What is of value to an agent? Maybe it's just whatever they desire. Unfortunately, our desires are often the product of ignorance or confusion. I may desire to drink from the glass on the table because I think it is water when really it is bleach. So perhaps something is of value to an agent if they would desire that thing if fully informed. But here we crash into a different problem. It might be of value for an agent who wants to go to a movie to look up the session times, but the fully informed version of the agent will not desire to do so — they are fully-informed and hence already know all the session times. The agent and its fully-informed counterparts have different needs. Thus, several philosophers have suggested that something is of value to an agent if an ideal version of that agent (fully informed, perfectly rational, etc.) would advise the non-ideal version of the agent to pursue that thing.
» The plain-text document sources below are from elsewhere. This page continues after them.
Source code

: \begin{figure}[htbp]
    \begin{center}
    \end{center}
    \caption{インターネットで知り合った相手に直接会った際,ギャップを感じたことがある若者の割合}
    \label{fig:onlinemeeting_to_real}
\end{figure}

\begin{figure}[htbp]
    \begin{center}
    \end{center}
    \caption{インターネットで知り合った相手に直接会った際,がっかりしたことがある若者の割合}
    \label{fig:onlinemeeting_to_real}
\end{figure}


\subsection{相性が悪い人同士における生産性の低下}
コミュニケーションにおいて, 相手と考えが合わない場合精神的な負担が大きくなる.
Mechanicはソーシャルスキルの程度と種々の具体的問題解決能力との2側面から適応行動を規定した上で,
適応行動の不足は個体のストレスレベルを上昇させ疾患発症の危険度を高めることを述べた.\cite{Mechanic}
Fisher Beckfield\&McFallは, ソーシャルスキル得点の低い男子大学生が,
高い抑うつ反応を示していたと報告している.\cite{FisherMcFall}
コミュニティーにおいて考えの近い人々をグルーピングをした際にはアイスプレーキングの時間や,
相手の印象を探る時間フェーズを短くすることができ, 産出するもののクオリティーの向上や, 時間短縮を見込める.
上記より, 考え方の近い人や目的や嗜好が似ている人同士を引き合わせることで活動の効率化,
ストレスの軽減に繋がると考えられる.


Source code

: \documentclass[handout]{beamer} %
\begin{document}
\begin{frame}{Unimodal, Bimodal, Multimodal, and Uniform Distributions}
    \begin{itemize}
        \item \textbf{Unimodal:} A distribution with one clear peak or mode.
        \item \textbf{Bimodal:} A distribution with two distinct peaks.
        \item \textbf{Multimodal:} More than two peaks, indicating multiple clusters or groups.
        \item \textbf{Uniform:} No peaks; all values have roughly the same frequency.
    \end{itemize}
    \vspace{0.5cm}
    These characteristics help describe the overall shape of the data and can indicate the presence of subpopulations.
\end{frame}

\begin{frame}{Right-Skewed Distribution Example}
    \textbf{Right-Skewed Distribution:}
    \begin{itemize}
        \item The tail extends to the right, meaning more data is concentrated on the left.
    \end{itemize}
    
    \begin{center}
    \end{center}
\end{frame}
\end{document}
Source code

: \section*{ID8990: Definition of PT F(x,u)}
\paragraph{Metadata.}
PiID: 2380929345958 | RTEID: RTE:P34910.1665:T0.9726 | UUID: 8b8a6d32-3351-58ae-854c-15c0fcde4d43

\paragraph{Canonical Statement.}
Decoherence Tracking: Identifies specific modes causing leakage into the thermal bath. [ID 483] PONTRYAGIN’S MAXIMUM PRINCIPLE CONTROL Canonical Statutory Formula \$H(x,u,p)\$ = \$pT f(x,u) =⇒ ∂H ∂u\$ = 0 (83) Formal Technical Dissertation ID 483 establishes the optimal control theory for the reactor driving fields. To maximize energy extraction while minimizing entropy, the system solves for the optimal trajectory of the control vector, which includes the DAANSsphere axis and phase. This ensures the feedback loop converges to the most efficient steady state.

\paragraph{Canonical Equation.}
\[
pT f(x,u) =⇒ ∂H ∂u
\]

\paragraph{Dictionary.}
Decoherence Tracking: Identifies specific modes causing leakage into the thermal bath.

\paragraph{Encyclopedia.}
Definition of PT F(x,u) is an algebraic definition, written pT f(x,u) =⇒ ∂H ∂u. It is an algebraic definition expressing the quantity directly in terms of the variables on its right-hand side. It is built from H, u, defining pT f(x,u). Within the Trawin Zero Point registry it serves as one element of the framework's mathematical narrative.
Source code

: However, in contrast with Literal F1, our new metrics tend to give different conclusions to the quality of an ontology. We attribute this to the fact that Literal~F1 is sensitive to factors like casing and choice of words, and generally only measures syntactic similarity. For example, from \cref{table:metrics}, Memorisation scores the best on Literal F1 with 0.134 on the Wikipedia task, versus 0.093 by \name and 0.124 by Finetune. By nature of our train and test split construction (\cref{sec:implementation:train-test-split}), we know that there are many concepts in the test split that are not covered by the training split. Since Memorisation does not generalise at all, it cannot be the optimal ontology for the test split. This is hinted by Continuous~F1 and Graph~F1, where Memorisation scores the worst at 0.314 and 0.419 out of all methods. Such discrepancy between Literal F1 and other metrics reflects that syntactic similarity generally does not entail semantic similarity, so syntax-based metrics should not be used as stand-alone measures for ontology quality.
This idea of idealizing or extrapolating an agent's preferences1 goes back at least as far as Sidgwick (1874), who considered the idea that "a man's future good" consists in "what he would now desire... if all the consequences of all the different [actions] open to him were accurately forseen..." Similarly, Rawls (1971) suggested that a person's good is the plan "that would be decided upon as the outcome of careful reflection in which the agent reviewed, in the light of all the relevant facts, what it would be like to carry out these plans..." More recently, in an article about rational agents and moral theory, Harsanyi (1982) defined what an agent's rational wants as “the preferences he would have if he had all the relevant factual information, always reasoned with the greatest possible care, and were in a state of mind most conducive to rational choice.” Then, a few years later, Railton (1986) identified a person's good with "what he would want himself to want... were he to contemplate his present situation from a standpoint fully and vividly informed about himself and his circumstances, and entirely free of cognitive error or lapses of instrumental rationality."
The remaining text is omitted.